[Plain-text document sources]
-- Opening Marker --
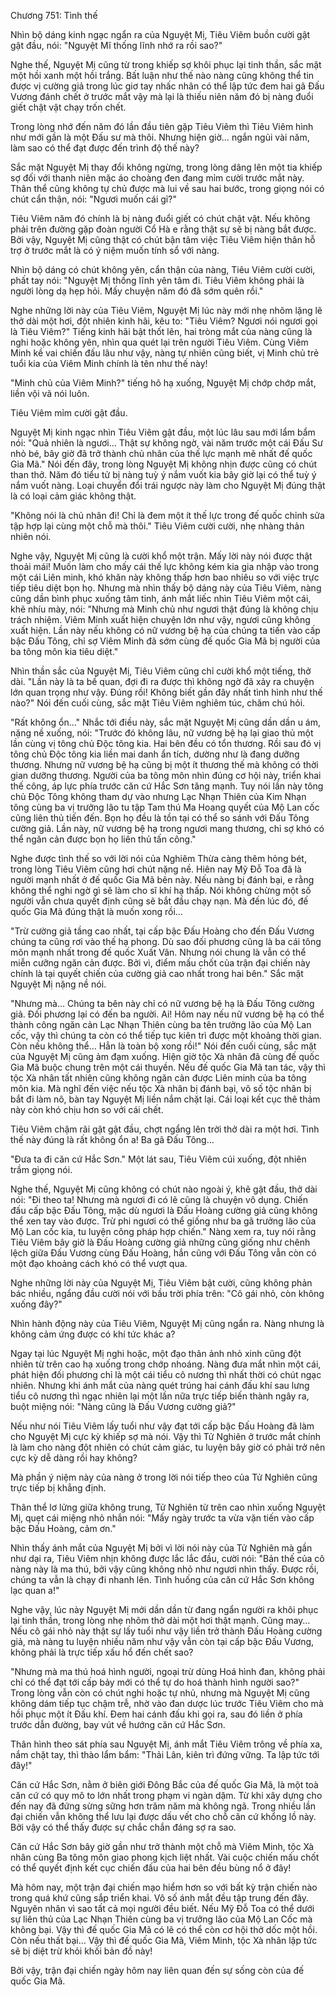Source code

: 




Chương 751: Tình thế




Nhìn bộ dáng kinh ngạc ngẩn ra của Nguyệt Mị, Tiêu Viêm buồn cười gật gật đầu, nói: "Nguyệt Mĩ thống lĩnh nhớ ra rồi sao?"

Nghe thế, Nguyệt Mị cũng từ trong khiếp sợ khôi phục lại tinh thần, sắc mặt một hồi xanh một hồi trắng. Bất luận như thế nào nàng cũng không thể tin được vị cường giả trong lúc giơ tay nhấc nhân có thể lập tức đem hai gã Đấu Vương đánh chết ở trước mắt vậy mà lại là thiếu niên năm đó bị nàng đuổi giết chật vật chạy trốn chết.

Trong lòng nhớ đến năm đó lần đầu tiên gặp Tiêu Viêm thì Tiêu Viêm hình như mới gần là một Đấu sư mà thôi. Nhưng hiện giờ… ngắn ngủi vài năm, làm sao có thể đạt được đến trình độ thế này?

Sắc mặt Nguyệt Mị thay đổi không ngừng, trong lòng dâng lên một tia khiếp sợ đối với thanh niên mặc áo choàng đen đang mỉm cười trước mắt này. Thân thể cũng không tự chủ được mà lui về sau hai bước, trong giọng nói có chút cẩn thận, nói: "Ngươi muốn cái gỉ?"

Tiêu Viêm năm đó chính là bị nàng đuổi giết có chút chật vật. Nếu không phải trên đường gặp đoàn người Cổ Hà e rằng thật sự sẽ bị nàng bắt được. Bởi vậy, Nguyệt Mị cũng thật có chút bận tâm việc Tiêu Viêm hiện thân hỗ trợ ở trước mắt là có ý niệm muốn tính sổ với nàng.

Nhìn bộ dáng có chút không yên, cẩn thận của nàng, Tiêu Viêm cười cười, phất tay nói: "Nguyệt Mị thống lĩnh yên tâm đi. Tiêu Viêm không phải là người lòng dạ hẹp hỏi. Mấy chuyện năm đó đã sớm quên rồi."

Nghe những lời này của Tiêu Viêm, Nguyệt Mị lúc này mới nhẹ nhõm lặng lẽ thở dài một hơi, đột nhiên kinh hãi, kêu to: "Tiêu Viêm? Ngươi nói ngươi gọi là Tiêu Viêm?" Tiếng kinh hãi bật thốt lên, hai tròng mắt của nàng cũng là nghi hoặc không yên, nhìn qua quét lại trên người Tiêu Viêm. Cùng Viêm Minh kề vai chiến đấu lâu như vậy, nàng tự nhiên cũng biết, vị Minh chủ trẻ tuổi kia của Viêm Minh chính là tên như thế này!

"Minh chủ của Viêm Minh?" tiếng hô hạ xuống, Nguyệt Mị chớp chớp mắt, liền vội vã nói luôn.

Tiêu Viêm mỉm cười gật đầu.

Nguyệt Mị kinh ngạc nhìn Tiêu Viêm gật đầu, một lúc lâu sau mới lẩm bẩm nói: "Quả nhiên là ngươi… Thật sự không ngờ, vài năm trước một cái Đấu Sư nhỏ bé, bây giờ đã trở thành chủ nhân của thế lực mạnh mẽ nhất đế quốc Gia Mã." Nói đến đây, trong lòng Nguyệt Mị không nhịn được cũng có chút than thở. Năm đó tiểu tử bị nàng tuỳ ý nắm vuốt kia bây giờ lại có thể tuỳ ý nắm vuốt nàng. Loại chuyển đổi trái ngược này làm cho Nguyệt Mị đúng thật là có loại cảm giác không thật.

"Không nói là chủ nhân đi! Chỉ là đem một ít thế lực trong đế quốc chỉnh sửa tập hợp lại cùng một chỗ mà thôi." Tiêu Viêm cười cười, nhẹ nhàng thản nhiên nói.

Nghe vậy, Nguyệt Mị cũng là cười khổ một trận. Mấy lời này nói được thật thoải mái! Muốn làm cho mấy cái thế lực không kém kia gia nhập vào trong một cái Liên minh, khó khăn này không thấp hơn bao nhiêu so với việc trực tiếp tiêu diệt bọn họ. Nhưng mà nhìn thấy bộ dáng này của Tiêu Viêm, nàng cũng dần bình phục xuống tâm tinh, ánh mắt liếc nhìn Tiêu Viêm một cái, khẽ nhíu mày, nói: "Nhưng mà Minh chủ như ngươi thật đúng là không chịu trách nhiệm. Viêm Minh xuất hiện chuyện lớn như vậy, ngươi cũng không xuất hiện. Lần này nếu không có nữ vương bệ hạ của chúng ta tiến vào cấp bậc Đấu Tông, chỉ sợ Viêm Minh đã sớm cùng đế quốc Gia Mã bị người của ba tông môn kia tiêu diệt."

Nhìn thần sắc của Nguyệt Mị, Tiêu Viêm cũng chỉ cười khổ một tiếng, thở dài. "Lần này là ta bế quan, đợi đi ra được thì không ngờ đã xảy ra chuyện lớn quan trọng như vậy. Đúng rồi! Không biết gần đây nhất tình hình như thế nào?" Nói đến cuối cùng, sắc mặt Tiêu Viêm nghiêm túc, chăm chú hỏi.

"Rất không ổn…" Nhắc tới điều này, sắc mặt Nguyệt Mị cũng dần dần u ám, nặng nề xuống, nói: "Trước đó không lâu, nữ vương bệ hạ lại giao thủ một lần cùng vị tông chủ Độc tông kia. Hai bên đều có tổn thương. Rồi sau đó vị tông chủ Độc tông kia liền mai danh ẩn tích, dường như là đang dưỡng thương. Nhưng nữ vương bệ hạ cũng bị một ít thương thế mà không có thời gian dưỡng thương. Người của ba tông môn nhìn đúng cơ hội này, triển khai thế công, áp lực phía trước căn cứ Hắc Sơn tăng mạnh. Tuy nói lần này tông chủ Độc Tông không tham dự vào nhưng Lạc Nhạn Thiên của Kim Nhạn tông cùng ba vị trưởng lão tu tập Tam thú Ma Hoang quyết của Mộ Lan cốc cũng liên thủ tiến đến. Bọn họ đều là tồn tại có thể so sánh với Đấu Tông cường giả. Lần này, nữ vương bệ hạ trong ngươi mang thương, chỉ sợ khó có thể ngăn cản được bọn họ liên thủ tấn công."

Nghe được tình thế so với lời nói của Nghiêm Thừa càng thêm hỏng bét, trong lòng Tiêu Viêm cũng hơi chút nặng nề. Hiên nay Mỹ Đỗ Toa đã là người mạnh nhất ở đế quốc Gia Mã bên này. Nếu nàng bị đánh bại, e rằng không thể nghi ngờ gì sẽ làm cho sĩ khí hạ thấp. Nói không chừng một số người vẫn chưa quyết định cũng sẽ bắt đầu chạy nạn. Mà đến lúc đó, đế quốc Gia Mã đúng thật là muốn xong rồi…

"Trừ cường giả tầng cao nhất, tại cấp bậc Đấu Hoàng cho đến Đấu Vương chúng ta cũng rơi vào thế hạ phong. Dù sao đối phương cũng là ba cái tông môn mạnh nhất trong đế quốc Xuất Vân. Nhưng nói chung là vẫn có thể miễn cưỡng ngăn cản được. Bởi vì, điểm mấu chốt của trận đại chiến này chính là tại quyết chiến của cường giả cao nhất trong hai bên." Sắc mặt Nguyệt Mị nặng nề nói.

"Nhưng mà… Chúng ta bên này chỉ có nữ vương bệ hạ là Đấu Tông cường giả. Đối phương lại có đến ba người. Ai! Hôm nay nếu nữ vương bệ hạ có thể thành công ngăn cản Lạc Nhạn Thiên cùng ba tên trưởng lão của Mộ Lan cốc, vậy thì chúng ta còn có thể tiếp tục kiên trì được một khoảng thời gian. Còn nếu không thể… Hẳn là toàn bộ xong rồi!" Nói đến cuối cùng, sắc mặt của Nguyệt Mị cũng ảm đạm xuống. Hiện giờ tộc Xà nhân đã cùng đế quốc Gia Mã buộc chung trên một cái thuyền. Nếu đế quốc Gia Mã tan tác, vậy thì tộc Xà nhân tất nhiên cũng không ngăn cản được Liên minh của ba tông môn kia. Mà nghĩ đến việc nếu tộc Xà nhân bị đánh bại, vô số tộc nhân bị bắt đi làm nô, bàn tay Nguyệt Mị liền nắm chặt lại. Cái loại kết cục thê thảm này còn khó chịu hơn so với cái chết.

Tiêu Viêm chậm rãi gật gật đầu, chợt ngẩng lên trời thở dài ra một hơi. Tình thế này đúng là rất không ổn a! Ba gã Đấu Tông…

"Đưa ta đi căn cứ Hắc Sơn." Một lát sau, Tiêu Viêm cúi xuống, đột nhiên trầm giọng nói.

Nghe thế, Nguyệt Mị cũng không có chút nào ngoài ý, khẽ gật đầu, thở dài nói: "Đi theo ta! Nhưng mà ngươi đi có lẽ cũng là chuyện vô dụng. Chiến đấu cấp bậc Đấu Tông, mặc dù ngươi là Đấu Hoàng cường giả cũng không thể xen tay vào được. Trừ phi ngươi có thể giống như ba gã trưởng lão của Mộ Lan cốc kia, tu luyện công pháp hợp chiến." Nàng xem ra, tuy nói rằng Tiêu Viêm bây giờ là Đấu Hoàng cường giả những cũng giống như chênh lệch giữa Đấu Vương cùng Đấu Hoàng, hắn cũng với Đấu Tông vẫn còn có một đạo khoảng cách khó có thể vượt qua.

Nghe những lời này của Nguyệt Mị, Tiêu Viêm bật cười, cũng không phản bác nhiều, ngẩng đầu cười nói với bầu trời phía trên: "Cô gái nhỏ, còn không xuống đây?"

Nhìn hành động này của Tiêu Viêm, Nguyệt Mị cũng ngẩn ra. Nàng nhưng là không cảm ứng được có khí tức khác a?

Ngay tại lúc Nguyệt Mị nghi hoặc, một đạo thân ảnh nhỏ xinh cũng đột nhiên từ trên cao hạ xuống trong chớp nhoáng. Nàng đưa mắt nhìn một cái, phát hiện đối phương chỉ là một cái tiểu cô nương thì nhất thời có chút ngạc nhiên. Nhưng khi ánh mắt của nàng quét trúng hai cánh đấu khí sau lưng tiểu cô nương thì ngạc nhiên lại một lần nữa trực tiếp biến thành ngây ra, buột miệng nói: "Nàng cũng là Đấu Vương cường giả?"

Nếu như nói Tiêu Viêm lấy tuổi như vậy đạt tới cấp bậc Đấu Hoàng đã làm cho Nguyệt Mị cực kỳ khiếp sợ mà nói. Vậy thì Tử Nghiên ở trước mắt chính là làm cho nàng đột nhiên có chút cảm giác, tu luyện bây giờ có phải trở nên cực kỳ dễ dàng rồi hay không?

Mà phần ý niệm này của nàng ở trong lời nói tiếp theo của Tử Nghiên cũng trực tiếp bị khẳng định.

Thân thể lơ lửng giữa không trung, Tử Nghiên từ trên cao nhìn xuống Nguyệt Mị, quẹt cái miệng nhỏ nhắn nói: "Mấy ngày trước ta vừa vặn tiến vào cấp bậc Đấu Hoàng, cảm ơn."

Nhìn thấy ánh mắt của Nguyệt Mị bởi vì lời nói này của Tử Nghiên mà gần như dại ra, Tiêu Viêm nhịn không được lắc lắc đầu, cười nói: "Bản thế của cô nàng này là ma thú, bởi vậy cũng không nhỏ như ngươi nhìn thấy. Được rồi, chúng ta vẫn là chạy đi nhanh lên. Tình huống của căn cứ Hắc Sơn không lạc quan a!"

Nghe vậy, lúc này Nguyệt Mị mới dần dần từ đang ngẩn người ra khôi phục lại tinh thần, trong lòng nhẹ nhõm thở dài một hơi thật mạnh. Cũng may… Nếu cô gái nhỏ này thật sự lấy tuổi như vậy liền trở thành Đấu Hoàng cường giả, mà nàng tu luyện nhiều năm như vậy vẫn còn tại cấp bậc Đấu Vương, không phải là trực tiếp xấu hổ đến chết sao?

"Nhưng mà ma thú hoá hình người, ngoại trừ dùng Hoá hình đan, không phải chỉ có thể đạt tới cấp bảy mới có thể tự do hoá thành hình người sao?" Trong lòng vẫn còn có chút nghi hoặc tự nhủ, nhưng mà Nguyệt Mị cũng không dám tiếp tục chậm trễ, nhờ vào đan dược lúc trước Tiêu Viêm cho mà hồi phục một ít Đấu khí. Đem hai cánh đấu khi gọi ra, sau đó liền ở phía trước dẫn đường, bay vút về hướng căn cứ Hắc Sơn.

Thân hình theo sát phía sau Nguyệt Mị, ánh mắt Tiêu Viêm trông về phía xa, nắm chặt tay, thì thào lẩm bẩm: "Thải Lân, kiên trì đứng vững. Ta lập tức tới đây!"

Căn cứ Hắc Sơn, nằm ở biên giới Đông Bắc của đế quốc Gia Mã, là một toà căn cứ có quy mô to lớn nhất trong phạm vi ngàn dặm. Từ khi xây dựng cho đến nay đã đứng sừng sững hơn trăm năm mà không ngã. Trong nhiều lần đại chiến vẫn không thể lưu lại được dấu vết cho chỗ căn cứ khổng lồ này. Bởi vậy có thể thấy được sự chắc chắn đáng sợ ra sao.

Căn cứ Hắc Sơn bây giờ gần như trở thành một chỗ mà Viêm Minh, tộc Xà nhân cùng Ba tông môn giao phong kịch liệt nhất. Vài cuộc chiến mấu chốt có thể quyết định kết cục chiến đấu của hai bên đều bùng nổ ở đây!

Mà hôm nay, một trận đại chiến mạo hiểm hơn so với bất kỳ trận chiến nào trong quá khứ cũng sắp triển khai. Vô số ánh mắt đều tập trung đến đây. Nguyên nhân vì sao tất cả mọi người đều biết. Nếu Mỹ Đỗ Toa có thể dưới sự liên thủ của Lạc Nhạn Thiên cùng ba vị trưởng lão của Mộ Lan Cốc mà không bại. Vậy thì đế quốc Gia Mã có lẽ có thể còn cơ hội thở dốc một hồi. Còn nếu thất bại… Vậy thì đế quốc Gia Mã, Viêm Minh, tộc Xà nhân lập tức sẽ bị diệt trừ khỏi khối bản đồ này!

Bởi vậy, trận đại chiến ngày hôm nay liên quan đến sự sống còn của đế quốc Gia Mã.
-- Closing Marker --
Up to and including the line containing "Tiêu Viêm mỉm cười gật đầu.", repeat every line from the start of the data, but none of the pictures.

Source code

: 




Chương 751: Tình thế




Nhìn bộ dáng kinh ngạc ngẩn ra của Nguyệt Mị, Tiêu Viêm buồn cười gật gật đầu, nói: "Nguyệt Mĩ thống lĩnh nhớ ra rồi sao?"

Nghe thế, Nguyệt Mị cũng từ trong khiếp sợ khôi phục lại tinh thần, sắc mặt một hồi xanh một hồi trắng. Bất luận như thế nào nàng cũng không thể tin được vị cường giả trong lúc giơ tay nhấc nhân có thể lập tức đem hai gã Đấu Vương đánh chết ở trước mắt vậy mà lại là thiếu niên năm đó bị nàng đuổi giết chật vật chạy trốn chết.

Trong lòng nhớ đến năm đó lần đầu tiên gặp Tiêu Viêm thì Tiêu Viêm hình như mới gần là một Đấu sư mà thôi. Nhưng hiện giờ… ngắn ngủi vài năm, làm sao có thể đạt được đến trình độ thế này?

Sắc mặt Nguyệt Mị thay đổi không ngừng, trong lòng dâng lên một tia khiếp sợ đối với thanh niên mặc áo choàng đen đang mỉm cười trước mắt này. Thân thể cũng không tự chủ được mà lui về sau hai bước, trong giọng nói có chút cẩn thận, nói: "Ngươi muốn cái gỉ?"

Tiêu Viêm năm đó chính là bị nàng đuổi giết có chút chật vật. Nếu không phải trên đường gặp đoàn người Cổ Hà e rằng thật sự sẽ bị nàng bắt được. Bởi vậy, Nguyệt Mị cũng thật có chút bận tâm việc Tiêu Viêm hiện thân hỗ trợ ở trước mắt là có ý niệm muốn tính sổ với nàng.

Nhìn bộ dáng có chút không yên, cẩn thận của nàng, Tiêu Viêm cười cười, phất tay nói: "Nguyệt Mị thống lĩnh yên tâm đi. Tiêu Viêm không phải là người lòng dạ hẹp hỏi. Mấy chuyện năm đó đã sớm quên rồi."

Nghe những lời này của Tiêu Viêm, Nguyệt Mị lúc này mới nhẹ nhõm lặng lẽ thở dài một hơi, đột nhiên kinh hãi, kêu to: "Tiêu Viêm? Ngươi nói ngươi gọi là Tiêu Viêm?" Tiếng kinh hãi bật thốt lên, hai tròng mắt của nàng cũng là nghi hoặc không yên, nhìn qua quét lại trên người Tiêu Viêm. Cùng Viêm Minh kề vai chiến đấu lâu như vậy, nàng tự nhiên cũng biết, vị Minh chủ trẻ tuổi kia của Viêm Minh chính là tên như thế này!

"Minh chủ của Viêm Minh?" tiếng hô hạ xuống, Nguyệt Mị chớp chớp mắt, liền vội vã nói luôn.

Tiêu Viêm mỉm cười gật đầu.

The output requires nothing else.